"""

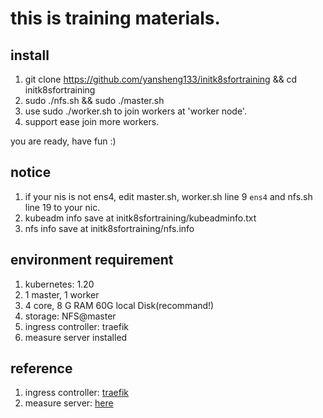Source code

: # this is training materials.
## install
1. git clone https://github.com/yansheng133/initk8sfortraining && cd initk8sfortraining
2. sudo ./nfs.sh && sudo ./master.sh
3. use sudo ./worker.sh to join workers at 'worker node'.
4. support ease join more workers.

you are ready, have fun :)

## notice
1. if your nis is not ens4, edit master.sh, worker.sh line 9 `ens4` and nfs.sh line 19 to your nic.
2. kubeadm info save at initk8sfortraining/kubeadminfo.txt
3. nfs info save at initk8sfortraining/nfs.info 

## environment requirement
1. kubernetes: 1.20
2. 1 master, 1 worker
3. 4 core, 8 G RAM 60G local Disk(recommand!)
4. storage: NFS@master
5. ingress controller: traefik
6. measure server installed

## reference
1. ingress controller: [traefik](https://doc.traefik.io/traefik/v1.7/user-guide/kubernetes/)
2. measure server: [here](https://github.com/kubernetes-sigs/metrics-server)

"""

* [Assigned task]:
Exactly the lines from the line holding "## reference" through the close of the listing above make up the answer; include nothing else.

* [Solution for this task]:
## reference
1. ingress controller: [traefik](https://doc.traefik.io/traefik/v1.7/user-guide/kubernetes/)
2. measure server: [here](https://github.com/kubernetes-sigs/metrics-server)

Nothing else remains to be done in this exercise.